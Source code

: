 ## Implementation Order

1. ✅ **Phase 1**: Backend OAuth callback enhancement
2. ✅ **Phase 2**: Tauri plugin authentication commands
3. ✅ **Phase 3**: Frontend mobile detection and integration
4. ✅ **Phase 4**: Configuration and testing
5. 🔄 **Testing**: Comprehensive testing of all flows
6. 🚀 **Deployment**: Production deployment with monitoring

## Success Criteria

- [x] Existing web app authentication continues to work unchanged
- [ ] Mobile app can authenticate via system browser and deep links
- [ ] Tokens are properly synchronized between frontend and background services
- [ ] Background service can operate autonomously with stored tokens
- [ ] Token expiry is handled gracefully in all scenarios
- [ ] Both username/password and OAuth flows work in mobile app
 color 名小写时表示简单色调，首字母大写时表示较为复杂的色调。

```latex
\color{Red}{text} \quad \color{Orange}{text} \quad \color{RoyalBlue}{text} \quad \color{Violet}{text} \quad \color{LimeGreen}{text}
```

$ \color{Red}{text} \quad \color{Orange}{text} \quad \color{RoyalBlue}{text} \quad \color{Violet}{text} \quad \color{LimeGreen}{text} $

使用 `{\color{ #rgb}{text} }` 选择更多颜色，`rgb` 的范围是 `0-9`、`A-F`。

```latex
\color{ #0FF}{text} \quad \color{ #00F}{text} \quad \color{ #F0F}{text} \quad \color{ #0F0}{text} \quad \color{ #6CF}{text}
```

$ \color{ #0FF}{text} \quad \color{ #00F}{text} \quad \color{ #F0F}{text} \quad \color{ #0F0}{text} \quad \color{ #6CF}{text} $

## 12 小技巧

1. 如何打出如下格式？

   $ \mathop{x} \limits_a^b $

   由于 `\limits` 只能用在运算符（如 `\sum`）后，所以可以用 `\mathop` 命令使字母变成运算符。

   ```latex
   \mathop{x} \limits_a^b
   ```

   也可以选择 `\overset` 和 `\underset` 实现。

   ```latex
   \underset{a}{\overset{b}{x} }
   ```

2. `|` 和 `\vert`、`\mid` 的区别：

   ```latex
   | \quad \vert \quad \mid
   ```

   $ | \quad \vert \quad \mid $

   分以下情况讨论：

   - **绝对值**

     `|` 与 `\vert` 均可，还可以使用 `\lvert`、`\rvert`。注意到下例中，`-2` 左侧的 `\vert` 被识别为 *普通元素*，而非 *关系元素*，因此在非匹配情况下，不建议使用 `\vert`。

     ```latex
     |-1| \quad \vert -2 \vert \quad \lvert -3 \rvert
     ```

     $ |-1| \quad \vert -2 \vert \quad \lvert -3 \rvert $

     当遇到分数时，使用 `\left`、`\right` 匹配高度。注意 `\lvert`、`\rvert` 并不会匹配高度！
------------------------
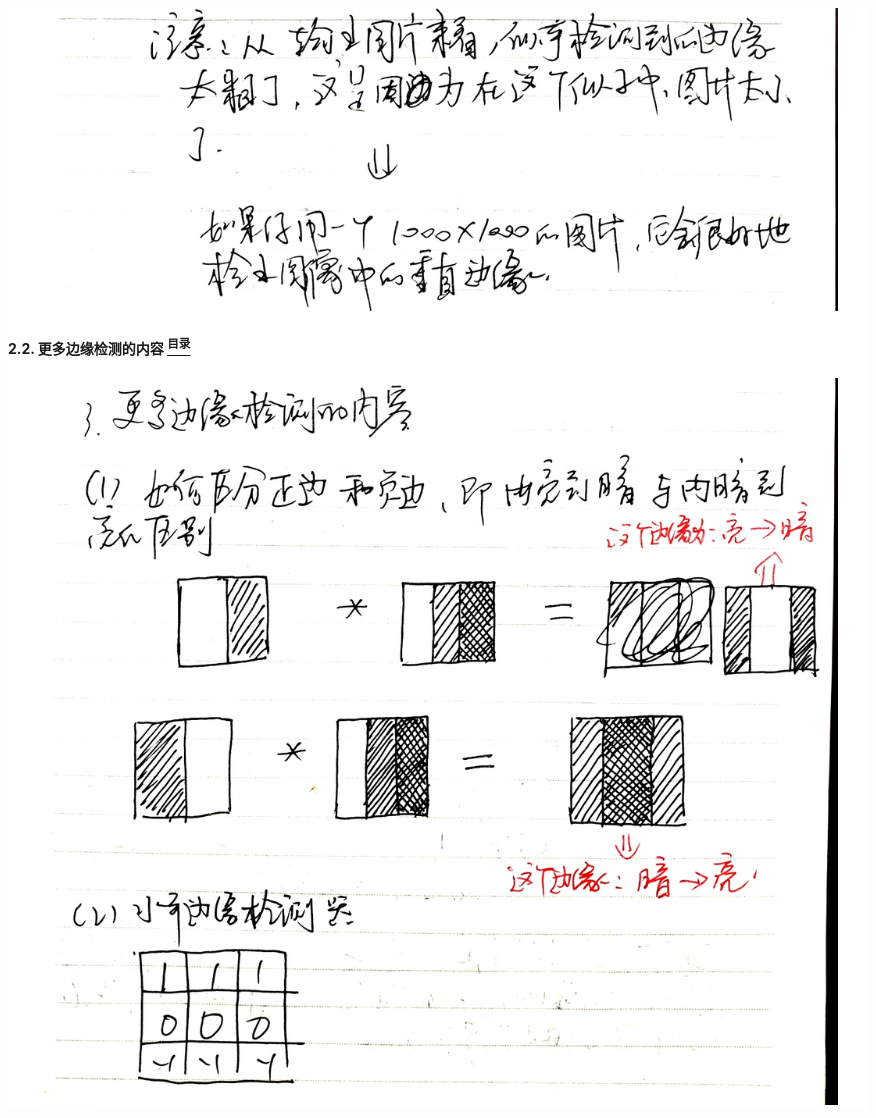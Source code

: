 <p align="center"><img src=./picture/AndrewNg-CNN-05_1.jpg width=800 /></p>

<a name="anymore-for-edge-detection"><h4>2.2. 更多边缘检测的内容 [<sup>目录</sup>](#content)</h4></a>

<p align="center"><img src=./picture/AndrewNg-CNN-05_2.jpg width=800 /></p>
------------------------
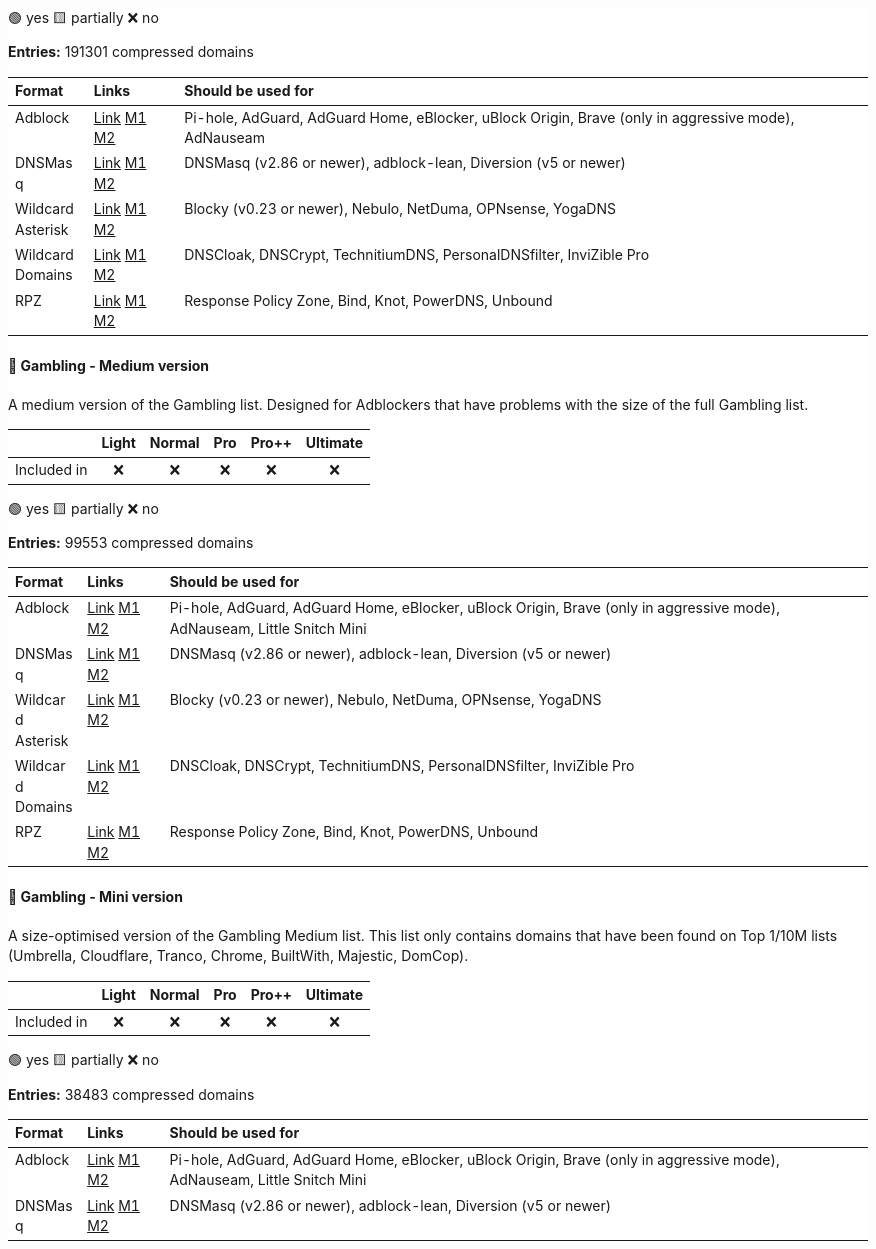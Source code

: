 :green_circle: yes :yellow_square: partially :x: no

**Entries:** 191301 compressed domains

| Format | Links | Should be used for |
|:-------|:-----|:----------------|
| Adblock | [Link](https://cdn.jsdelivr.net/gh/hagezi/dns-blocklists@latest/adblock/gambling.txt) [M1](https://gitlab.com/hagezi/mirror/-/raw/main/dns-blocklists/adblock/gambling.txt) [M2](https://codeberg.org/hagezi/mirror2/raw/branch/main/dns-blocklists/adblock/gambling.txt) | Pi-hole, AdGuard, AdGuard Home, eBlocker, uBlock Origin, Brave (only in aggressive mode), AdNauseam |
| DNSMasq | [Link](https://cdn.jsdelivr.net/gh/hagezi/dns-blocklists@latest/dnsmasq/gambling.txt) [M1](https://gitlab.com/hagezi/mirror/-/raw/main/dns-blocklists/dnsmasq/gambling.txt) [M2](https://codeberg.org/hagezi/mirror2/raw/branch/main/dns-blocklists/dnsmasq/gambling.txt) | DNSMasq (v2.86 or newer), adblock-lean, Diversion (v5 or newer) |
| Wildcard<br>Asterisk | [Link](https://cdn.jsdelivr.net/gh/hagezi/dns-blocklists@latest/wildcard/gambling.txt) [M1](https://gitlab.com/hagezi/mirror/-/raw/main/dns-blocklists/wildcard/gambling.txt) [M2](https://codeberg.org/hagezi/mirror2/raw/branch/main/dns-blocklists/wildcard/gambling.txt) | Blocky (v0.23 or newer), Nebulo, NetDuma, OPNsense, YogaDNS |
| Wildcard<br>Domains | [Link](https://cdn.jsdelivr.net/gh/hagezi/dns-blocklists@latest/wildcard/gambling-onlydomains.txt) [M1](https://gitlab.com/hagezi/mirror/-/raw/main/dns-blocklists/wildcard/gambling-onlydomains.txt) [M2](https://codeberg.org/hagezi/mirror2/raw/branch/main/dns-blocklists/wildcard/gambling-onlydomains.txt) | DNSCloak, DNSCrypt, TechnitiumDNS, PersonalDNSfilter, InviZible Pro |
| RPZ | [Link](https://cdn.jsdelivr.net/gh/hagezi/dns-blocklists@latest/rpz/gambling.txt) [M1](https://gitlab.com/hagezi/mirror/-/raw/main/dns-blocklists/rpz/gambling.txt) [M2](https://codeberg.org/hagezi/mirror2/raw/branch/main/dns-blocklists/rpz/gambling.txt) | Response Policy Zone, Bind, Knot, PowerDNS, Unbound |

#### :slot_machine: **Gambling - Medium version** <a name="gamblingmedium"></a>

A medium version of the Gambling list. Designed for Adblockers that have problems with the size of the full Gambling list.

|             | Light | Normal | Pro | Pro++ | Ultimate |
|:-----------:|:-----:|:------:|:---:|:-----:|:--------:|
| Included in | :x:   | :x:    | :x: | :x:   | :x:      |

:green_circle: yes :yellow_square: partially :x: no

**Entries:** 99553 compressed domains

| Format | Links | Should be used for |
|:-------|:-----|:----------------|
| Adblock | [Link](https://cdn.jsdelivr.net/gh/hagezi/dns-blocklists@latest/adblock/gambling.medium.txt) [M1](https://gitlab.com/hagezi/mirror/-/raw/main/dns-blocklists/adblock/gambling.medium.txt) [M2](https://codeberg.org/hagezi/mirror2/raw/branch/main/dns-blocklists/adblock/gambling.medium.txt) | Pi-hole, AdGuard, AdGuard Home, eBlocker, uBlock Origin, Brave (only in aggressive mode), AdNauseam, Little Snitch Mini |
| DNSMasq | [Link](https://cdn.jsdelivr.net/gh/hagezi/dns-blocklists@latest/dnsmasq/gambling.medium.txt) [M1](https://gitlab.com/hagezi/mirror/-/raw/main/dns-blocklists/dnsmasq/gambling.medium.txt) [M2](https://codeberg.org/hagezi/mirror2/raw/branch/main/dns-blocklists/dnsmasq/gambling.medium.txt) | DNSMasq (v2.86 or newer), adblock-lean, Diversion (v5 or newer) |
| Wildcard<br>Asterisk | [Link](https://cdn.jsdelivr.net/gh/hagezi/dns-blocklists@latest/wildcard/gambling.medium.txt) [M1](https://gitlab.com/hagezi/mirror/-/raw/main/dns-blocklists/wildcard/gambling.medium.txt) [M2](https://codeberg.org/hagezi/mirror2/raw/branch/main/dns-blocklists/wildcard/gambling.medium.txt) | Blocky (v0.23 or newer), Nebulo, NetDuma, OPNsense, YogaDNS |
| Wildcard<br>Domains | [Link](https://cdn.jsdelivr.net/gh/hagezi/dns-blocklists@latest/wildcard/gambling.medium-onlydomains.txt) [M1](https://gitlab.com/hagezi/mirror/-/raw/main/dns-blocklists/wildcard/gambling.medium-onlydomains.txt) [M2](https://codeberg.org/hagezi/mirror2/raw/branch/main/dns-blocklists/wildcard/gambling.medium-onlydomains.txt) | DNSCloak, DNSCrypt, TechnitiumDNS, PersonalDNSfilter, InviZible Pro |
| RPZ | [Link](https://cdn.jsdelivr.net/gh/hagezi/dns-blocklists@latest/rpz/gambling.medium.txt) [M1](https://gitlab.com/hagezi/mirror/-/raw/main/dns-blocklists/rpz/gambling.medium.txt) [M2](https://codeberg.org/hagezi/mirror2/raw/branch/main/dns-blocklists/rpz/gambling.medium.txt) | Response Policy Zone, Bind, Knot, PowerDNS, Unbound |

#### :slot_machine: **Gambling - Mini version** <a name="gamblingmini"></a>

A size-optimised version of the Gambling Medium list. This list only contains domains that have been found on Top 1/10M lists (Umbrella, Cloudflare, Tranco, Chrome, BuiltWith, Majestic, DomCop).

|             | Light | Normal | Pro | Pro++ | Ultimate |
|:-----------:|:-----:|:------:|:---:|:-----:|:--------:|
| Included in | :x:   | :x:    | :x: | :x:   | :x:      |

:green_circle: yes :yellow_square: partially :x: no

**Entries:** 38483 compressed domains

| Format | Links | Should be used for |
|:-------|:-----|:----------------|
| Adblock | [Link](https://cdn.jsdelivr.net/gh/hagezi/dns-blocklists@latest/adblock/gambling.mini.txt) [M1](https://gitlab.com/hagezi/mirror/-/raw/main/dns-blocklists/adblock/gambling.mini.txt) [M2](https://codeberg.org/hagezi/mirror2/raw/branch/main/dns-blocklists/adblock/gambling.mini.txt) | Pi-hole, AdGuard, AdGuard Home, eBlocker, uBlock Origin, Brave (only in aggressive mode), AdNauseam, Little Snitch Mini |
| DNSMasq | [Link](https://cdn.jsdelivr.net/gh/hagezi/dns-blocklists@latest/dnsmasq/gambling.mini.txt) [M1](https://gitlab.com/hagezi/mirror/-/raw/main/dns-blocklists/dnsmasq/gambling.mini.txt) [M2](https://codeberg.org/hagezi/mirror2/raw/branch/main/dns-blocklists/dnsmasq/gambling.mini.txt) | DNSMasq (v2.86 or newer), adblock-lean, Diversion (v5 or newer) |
------------------------
Extract each line holding the word "AndrewNg" from the records.

> Solution to this exercise
: <p align="center"><img src=./picture/AndrewNg-CNN-05_1.jpg width=800 /></p>
<p align="center"><img src=./picture/AndrewNg-CNN-05_2.jpg width=800 /></p>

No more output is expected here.